Sultan Abdülhamid’in eğitiminden başlıyor. Çünkü saraydaki hepimizin bildiği Enderun eğitimi, bütün şehzadelerin almış olduğu eğitim. Peki diğer şehzadeler aynı eğitimi almış da niye Beşinci Murad bunu gösteremedi. Sadece okuldan öğrenmesi değil, kendini çok iyi eğitti. Bazı tarihçilerimiz der ki Sultan Abdülhamid’e hiç beklenmedik bir anda sultanlık için teklif geliyor. Hayır, o her zaman hazırdı.

-Osmanlı sonrası İslam dünyasının hali hakkındaki düşünceleriniz nelerdir?

İslam coğrafyasına Sultan Abdülhamid çok önem verdi ve tahtta olduğu sürece Ortadoğu ve İslam coğrafyası üzerinde çok durdu. Çünkü biliyor ki Hicaz düşerse Kudüs düşerse bütün ülke ve Ortadoğu parçalanacak. Bununla ilgili hiç taviz vermedi. Belki Balkanlardan taviz vermiştir, belki Mısır’la ilgili bir taviz vermiştir. Ama kutsal toprakların üzerinde çok durdu.
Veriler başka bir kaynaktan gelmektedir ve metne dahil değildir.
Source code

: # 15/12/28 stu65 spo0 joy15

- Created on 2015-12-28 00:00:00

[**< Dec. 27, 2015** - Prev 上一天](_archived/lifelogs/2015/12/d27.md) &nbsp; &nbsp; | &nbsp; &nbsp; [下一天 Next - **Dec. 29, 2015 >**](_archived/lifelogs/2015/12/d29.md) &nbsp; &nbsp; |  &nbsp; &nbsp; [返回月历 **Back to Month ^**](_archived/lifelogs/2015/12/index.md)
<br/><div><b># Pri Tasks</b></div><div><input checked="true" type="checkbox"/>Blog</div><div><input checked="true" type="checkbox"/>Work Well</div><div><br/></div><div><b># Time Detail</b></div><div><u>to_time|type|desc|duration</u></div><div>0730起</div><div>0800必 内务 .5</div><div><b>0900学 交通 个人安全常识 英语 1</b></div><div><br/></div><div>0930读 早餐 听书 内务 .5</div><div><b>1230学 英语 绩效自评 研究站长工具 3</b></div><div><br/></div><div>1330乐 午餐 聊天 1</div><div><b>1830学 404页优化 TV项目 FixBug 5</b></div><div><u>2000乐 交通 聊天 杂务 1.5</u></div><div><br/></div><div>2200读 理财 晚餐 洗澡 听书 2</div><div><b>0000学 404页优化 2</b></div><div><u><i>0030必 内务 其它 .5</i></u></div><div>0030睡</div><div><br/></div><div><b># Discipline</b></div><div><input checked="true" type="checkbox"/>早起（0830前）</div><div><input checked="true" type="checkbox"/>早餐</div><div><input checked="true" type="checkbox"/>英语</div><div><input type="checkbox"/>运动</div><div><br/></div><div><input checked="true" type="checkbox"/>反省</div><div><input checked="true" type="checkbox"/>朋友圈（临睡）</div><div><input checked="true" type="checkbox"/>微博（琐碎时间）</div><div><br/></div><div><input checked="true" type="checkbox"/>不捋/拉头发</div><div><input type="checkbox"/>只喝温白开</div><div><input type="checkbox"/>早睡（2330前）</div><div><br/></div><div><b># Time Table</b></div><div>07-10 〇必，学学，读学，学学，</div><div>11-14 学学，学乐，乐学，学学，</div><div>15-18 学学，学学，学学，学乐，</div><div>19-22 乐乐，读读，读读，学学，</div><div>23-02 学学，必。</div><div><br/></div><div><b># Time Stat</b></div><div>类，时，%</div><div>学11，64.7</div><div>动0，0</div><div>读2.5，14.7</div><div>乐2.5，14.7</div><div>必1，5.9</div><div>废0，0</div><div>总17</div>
Birinci Cihan Harbi çıkması ile ve Osmanlı’nın o toprakları terk etmesinden sonra İngilizlerin politikası ve oradaki aşiretlerle haşır neşir olması ve oradaki aşiretlerle beraber Osmanlıya karşı bir savaş açmışlardır.  Bugün bakıyoruz ki yaklaşık olarak Ortadoğu 22 ülkeye bölünmüş. Osmanlı zamanında bu yoktu. Osmanlının vilayetiydi. Şam vilayeti baktığınızda Ürdün’e kadar uzanıyordu. Hicaz vilayeti Mekke ve Medine’yi içine alıyordu. Vilayetlerle ve 1-2 tabur askerle idare ediliyordu. Sadece Ortadoğu’da Irak 402 yıl, Suriye 402 yıl, Filistin 402 yıl, Arabistan 399 yıl, Yemen 401 yıl, Umman 400 yıl, Birleşik Arap Emirlikleri 400 yıl, Bahreyn 400 yıl, Kuveyt 381 yıl, Lübnan 402 yıl, Mısır 397 yıl, Libya 394 yıl, Tunus 308 yıl, Cezayir 313 yıl, Sudan 397 yıl diye devam ediyor. Bunlar Osmanlı zamanında ve Sultan Hamid’e denk geliyor. Peki bu zamanların içerisinde isyanlar olmadı mı? Olmuştur ama bastırılmıştır. Huzur içinde yaşamışlardır. Ama bugün baktığınız zaman İngiliz politikasıyla tamamen parçalanmıştır. Biz kutsal emanetleri kaybettik, kutsal topraklarımızı kaybettik.

400 sene Osmanlı bizi korudu

-Osmanlı torunu olmanızla alakalı bir hatıranızı alabilir miyiz?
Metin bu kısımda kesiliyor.